What you should do:
Without changing a single word, output each entry.

Records for processing:
■ ■ ■ ■ ■
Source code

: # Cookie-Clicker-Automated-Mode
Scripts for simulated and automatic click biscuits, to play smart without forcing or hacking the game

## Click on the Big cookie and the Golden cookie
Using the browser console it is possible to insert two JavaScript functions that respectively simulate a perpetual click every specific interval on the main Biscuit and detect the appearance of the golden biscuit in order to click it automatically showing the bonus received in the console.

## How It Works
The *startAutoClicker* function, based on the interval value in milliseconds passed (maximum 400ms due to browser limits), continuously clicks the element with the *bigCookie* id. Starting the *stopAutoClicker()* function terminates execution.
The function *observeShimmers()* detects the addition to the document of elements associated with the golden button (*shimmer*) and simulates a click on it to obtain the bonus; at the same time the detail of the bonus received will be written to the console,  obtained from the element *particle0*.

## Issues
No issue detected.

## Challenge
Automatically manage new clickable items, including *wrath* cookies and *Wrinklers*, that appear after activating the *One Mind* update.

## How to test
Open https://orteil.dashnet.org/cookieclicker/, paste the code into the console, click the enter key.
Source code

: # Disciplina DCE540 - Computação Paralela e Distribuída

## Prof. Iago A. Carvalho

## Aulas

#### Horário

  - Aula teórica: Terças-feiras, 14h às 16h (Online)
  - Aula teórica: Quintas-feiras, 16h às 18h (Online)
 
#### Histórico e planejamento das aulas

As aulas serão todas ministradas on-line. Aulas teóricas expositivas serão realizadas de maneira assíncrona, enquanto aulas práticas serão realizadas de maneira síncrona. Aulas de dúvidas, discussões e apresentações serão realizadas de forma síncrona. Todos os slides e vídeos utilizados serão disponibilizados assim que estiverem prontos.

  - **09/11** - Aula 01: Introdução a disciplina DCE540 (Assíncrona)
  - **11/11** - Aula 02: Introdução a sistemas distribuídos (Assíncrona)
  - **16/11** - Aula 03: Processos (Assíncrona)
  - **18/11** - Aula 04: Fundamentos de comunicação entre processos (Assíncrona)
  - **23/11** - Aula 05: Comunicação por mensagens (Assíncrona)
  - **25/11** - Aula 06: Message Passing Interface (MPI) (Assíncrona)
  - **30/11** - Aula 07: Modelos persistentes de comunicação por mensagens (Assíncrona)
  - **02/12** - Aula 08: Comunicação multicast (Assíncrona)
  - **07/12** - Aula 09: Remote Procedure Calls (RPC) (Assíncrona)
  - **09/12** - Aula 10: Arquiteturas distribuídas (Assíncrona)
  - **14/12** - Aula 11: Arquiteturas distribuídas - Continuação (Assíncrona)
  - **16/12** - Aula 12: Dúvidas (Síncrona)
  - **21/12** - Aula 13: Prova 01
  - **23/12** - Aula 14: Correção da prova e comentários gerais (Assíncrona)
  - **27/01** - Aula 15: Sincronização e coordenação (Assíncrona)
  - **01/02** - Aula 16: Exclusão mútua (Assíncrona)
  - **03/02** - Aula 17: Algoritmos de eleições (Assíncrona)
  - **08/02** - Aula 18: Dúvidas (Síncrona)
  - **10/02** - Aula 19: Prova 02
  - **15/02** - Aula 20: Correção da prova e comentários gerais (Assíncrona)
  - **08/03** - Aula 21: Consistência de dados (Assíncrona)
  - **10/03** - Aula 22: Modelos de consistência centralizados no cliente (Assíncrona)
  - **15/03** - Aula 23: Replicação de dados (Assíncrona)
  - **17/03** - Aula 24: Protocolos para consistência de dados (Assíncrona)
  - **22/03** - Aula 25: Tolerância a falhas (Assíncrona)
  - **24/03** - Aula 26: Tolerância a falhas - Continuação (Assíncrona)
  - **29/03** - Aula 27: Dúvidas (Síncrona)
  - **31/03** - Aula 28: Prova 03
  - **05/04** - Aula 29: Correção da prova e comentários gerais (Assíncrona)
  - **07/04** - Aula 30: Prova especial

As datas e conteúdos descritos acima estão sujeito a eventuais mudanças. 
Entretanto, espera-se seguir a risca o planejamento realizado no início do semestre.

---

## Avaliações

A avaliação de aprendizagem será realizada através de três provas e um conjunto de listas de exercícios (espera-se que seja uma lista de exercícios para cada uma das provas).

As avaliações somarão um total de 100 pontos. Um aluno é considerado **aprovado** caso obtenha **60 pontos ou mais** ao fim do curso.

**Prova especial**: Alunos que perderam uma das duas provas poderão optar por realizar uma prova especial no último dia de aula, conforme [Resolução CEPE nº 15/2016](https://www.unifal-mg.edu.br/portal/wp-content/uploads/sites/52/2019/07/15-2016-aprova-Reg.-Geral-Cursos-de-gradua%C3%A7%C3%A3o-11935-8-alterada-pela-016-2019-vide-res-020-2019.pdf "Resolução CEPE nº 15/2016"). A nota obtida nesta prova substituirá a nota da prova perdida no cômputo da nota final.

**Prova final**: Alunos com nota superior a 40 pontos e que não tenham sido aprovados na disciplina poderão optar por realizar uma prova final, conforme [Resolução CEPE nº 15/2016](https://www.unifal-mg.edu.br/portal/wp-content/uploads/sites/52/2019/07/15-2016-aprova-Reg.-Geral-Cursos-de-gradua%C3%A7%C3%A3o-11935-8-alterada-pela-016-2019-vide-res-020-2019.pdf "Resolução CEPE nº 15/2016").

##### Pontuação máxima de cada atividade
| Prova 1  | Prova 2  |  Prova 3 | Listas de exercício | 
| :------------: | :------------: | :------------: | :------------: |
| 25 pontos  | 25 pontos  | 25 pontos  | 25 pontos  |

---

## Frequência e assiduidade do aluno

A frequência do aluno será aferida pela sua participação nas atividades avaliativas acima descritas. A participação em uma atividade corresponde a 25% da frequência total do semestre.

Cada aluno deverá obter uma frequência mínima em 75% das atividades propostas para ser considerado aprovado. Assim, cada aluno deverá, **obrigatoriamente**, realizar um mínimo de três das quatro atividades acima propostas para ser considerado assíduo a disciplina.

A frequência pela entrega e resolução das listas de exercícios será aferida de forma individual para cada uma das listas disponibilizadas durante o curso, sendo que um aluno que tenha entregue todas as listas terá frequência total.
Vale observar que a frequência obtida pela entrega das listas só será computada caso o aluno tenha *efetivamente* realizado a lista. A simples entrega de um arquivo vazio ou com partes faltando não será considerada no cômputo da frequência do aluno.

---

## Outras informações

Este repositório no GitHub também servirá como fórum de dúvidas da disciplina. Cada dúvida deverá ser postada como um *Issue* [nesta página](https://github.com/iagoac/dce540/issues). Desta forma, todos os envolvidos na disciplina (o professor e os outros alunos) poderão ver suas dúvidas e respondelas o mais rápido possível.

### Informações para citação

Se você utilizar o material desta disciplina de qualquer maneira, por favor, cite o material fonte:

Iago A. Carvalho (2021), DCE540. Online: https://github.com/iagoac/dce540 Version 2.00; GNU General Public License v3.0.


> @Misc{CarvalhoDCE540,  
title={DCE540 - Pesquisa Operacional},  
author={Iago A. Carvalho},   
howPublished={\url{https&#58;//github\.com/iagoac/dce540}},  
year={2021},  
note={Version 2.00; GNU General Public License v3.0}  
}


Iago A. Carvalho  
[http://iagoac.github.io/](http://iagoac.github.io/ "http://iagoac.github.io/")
■ ■ ■ ■ ■
Exercise answer:
Source code

: # Cookie-Clicker-Automated-Mode
Scripts for simulated and automatic click biscuits, to play smart without forcing or hacking the game

## Click on the Big cookie and the Golden cookie
Using the browser console it is possible to insert two JavaScript functions that respectively simulate a perpetual click every specific interval on the main Biscuit and detect the appearance of the golden biscuit in order to click it automatically showing the bonus received in the console.

## How It Works
The *startAutoClicker* function, based on the interval value in milliseconds passed (maximum 400ms due to browser limits), continuously clicks the element with the *bigCookie* id. Starting the *stopAutoClicker()* function terminates execution.
The function *observeShimmers()* detects the addition to the document of elements associated with the golden button (*shimmer*) and simulates a click on it to obtain the bonus; at the same time the detail of the bonus received will be written to the console,  obtained from the element *particle0*.

## Issues
No issue detected.

## Challenge
Automatically manage new clickable items, including *wrath* cookies and *Wrinklers*, that appear after activating the *One Mind* update.

## How to test
Open https://orteil.dashnet.org/cookieclicker/, paste the code into the console, click the enter key.
Source code

: # Disciplina DCE540 - Computação Paralela e Distribuída

## Prof. Iago A. Carvalho

## Aulas

#### Horário

  - Aula teórica: Terças-feiras, 14h às 16h (Online)
  - Aula teórica: Quintas-feiras, 16h às 18h (Online)
 
#### Histórico e planejamento das aulas

As aulas serão todas ministradas on-line. Aulas teóricas expositivas serão realizadas de maneira assíncrona, enquanto aulas práticas serão realizadas de maneira síncrona. Aulas de dúvidas, discussões e apresentações serão realizadas de forma síncrona. Todos os slides e vídeos utilizados serão disponibilizados assim que estiverem prontos.

  - **09/11** - Aula 01: Introdução a disciplina DCE540 (Assíncrona)
  - **11/11** - Aula 02: Introdução a sistemas distribuídos (Assíncrona)
  - **16/11** - Aula 03: Processos (Assíncrona)
  - **18/11** - Aula 04: Fundamentos de comunicação entre processos (Assíncrona)
  - **23/11** - Aula 05: Comunicação por mensagens (Assíncrona)
  - **25/11** - Aula 06: Message Passing Interface (MPI) (Assíncrona)
  - **30/11** - Aula 07: Modelos persistentes de comunicação por mensagens (Assíncrona)
  - **02/12** - Aula 08: Comunicação multicast (Assíncrona)
  - **07/12** - Aula 09: Remote Procedure Calls (RPC) (Assíncrona)
  - **09/12** - Aula 10: Arquiteturas distribuídas (Assíncrona)
  - **14/12** - Aula 11: Arquiteturas distribuídas - Continuação (Assíncrona)
  - **16/12** - Aula 12: Dúvidas (Síncrona)
  - **21/12** - Aula 13: Prova 01
  - **23/12** - Aula 14: Correção da prova e comentários gerais (Assíncrona)
  - **27/01** - Aula 15: Sincronização e coordenação (Assíncrona)
  - **01/02** - Aula 16: Exclusão mútua (Assíncrona)
  - **03/02** - Aula 17: Algoritmos de eleições (Assíncrona)
  - **08/02** - Aula 18: Dúvidas (Síncrona)
  - **10/02** - Aula 19: Prova 02
  - **15/02** - Aula 20: Correção da prova e comentários gerais (Assíncrona)
  - **08/03** - Aula 21: Consistência de dados (Assíncrona)
  - **10/03** - Aula 22: Modelos de consistência centralizados no cliente (Assíncrona)
  - **15/03** - Aula 23: Replicação de dados (Assíncrona)
  - **17/03** - Aula 24: Protocolos para consistência de dados (Assíncrona)
  - **22/03** - Aula 25: Tolerância a falhas (Assíncrona)
  - **24/03** - Aula 26: Tolerância a falhas - Continuação (Assíncrona)
  - **29/03** - Aula 27: Dúvidas (Síncrona)
  - **31/03** - Aula 28: Prova 03
  - **05/04** - Aula 29: Correção da prova e comentários gerais (Assíncrona)
  - **07/04** - Aula 30: Prova especial

As datas e conteúdos descritos acima estão sujeito a eventuais mudanças. 
Entretanto, espera-se seguir a risca o planejamento realizado no início do semestre.

---

## Avaliações

A avaliação de aprendizagem será realizada através de três provas e um conjunto de listas de exercícios (espera-se que seja uma lista de exercícios para cada uma das provas).

As avaliações somarão um total de 100 pontos. Um aluno é considerado **aprovado** caso obtenha **60 pontos ou mais** ao fim do curso.

**Prova especial**: Alunos que perderam uma das duas provas poderão optar por realizar uma prova especial no último dia de aula, conforme [Resolução CEPE nº 15/2016](https://www.unifal-mg.edu.br/portal/wp-content/uploads/sites/52/2019/07/15-2016-aprova-Reg.-Geral-Cursos-de-gradua%C3%A7%C3%A3o-11935-8-alterada-pela-016-2019-vide-res-020-2019.pdf "Resolução CEPE nº 15/2016"). A nota obtida nesta prova substituirá a nota da prova perdida no cômputo da nota final.

**Prova final**: Alunos com nota superior a 40 pontos e que não tenham sido aprovados na disciplina poderão optar por realizar uma prova final, conforme [Resolução CEPE nº 15/2016](https://www.unifal-mg.edu.br/portal/wp-content/uploads/sites/52/2019/07/15-2016-aprova-Reg.-Geral-Cursos-de-gradua%C3%A7%C3%A3o-11935-8-alterada-pela-016-2019-vide-res-020-2019.pdf "Resolução CEPE nº 15/2016").

##### Pontuação máxima de cada atividade
| Prova 1  | Prova 2  |  Prova 3 | Listas de exercício | 
| :------------: | :------------: | :------------: | :------------: |
| 25 pontos  | 25 pontos  | 25 pontos  | 25 pontos  |

---

## Frequência e assiduidade do aluno

A frequência do aluno será aferida pela sua participação nas atividades avaliativas acima descritas. A participação em uma atividade corresponde a 25% da frequência total do semestre.

Cada aluno deverá obter uma frequência mínima em 75% das atividades propostas para ser considerado aprovado. Assim, cada aluno deverá, **obrigatoriamente**, realizar um mínimo de três das quatro atividades acima propostas para ser considerado assíduo a disciplina.

A frequência pela entrega e resolução das listas de exercícios será aferida de forma individual para cada uma das listas disponibilizadas durante o curso, sendo que um aluno que tenha entregue todas as listas terá frequência total.
Vale observar que a frequência obtida pela entrega das listas só será computada caso o aluno tenha *efetivamente* realizado a lista. A simples entrega de um arquivo vazio ou com partes faltando não será considerada no cômputo da frequência do aluno.

---

## Outras informações

Este repositório no GitHub também servirá como fórum de dúvidas da disciplina. Cada dúvida deverá ser postada como um *Issue* [nesta página](https://github.com/iagoac/dce540/issues). Desta forma, todos os envolvidos na disciplina (o professor e os outros alunos) poderão ver suas dúvidas e respondelas o mais rápido possível.

### Informações para citação

Se você utilizar o material desta disciplina de qualquer maneira, por favor, cite o material fonte:

Iago A. Carvalho (2021), DCE540. Online: https://github.com/iagoac/dce540 Version 2.00; GNU General Public License v3.0.


> @Misc{CarvalhoDCE540,  
title={DCE540 - Pesquisa Operacional},  
author={Iago A. Carvalho},   
howPublished={\url{https&#58;//github\.com/iagoac/dce540}},  
year={2021},  
note={Version 2.00; GNU General Public License v3.0}  
}


Iago A. Carvalho  
[http://iagoac.github.io/](http://iagoac.github.io/ "http://iagoac.github.io/")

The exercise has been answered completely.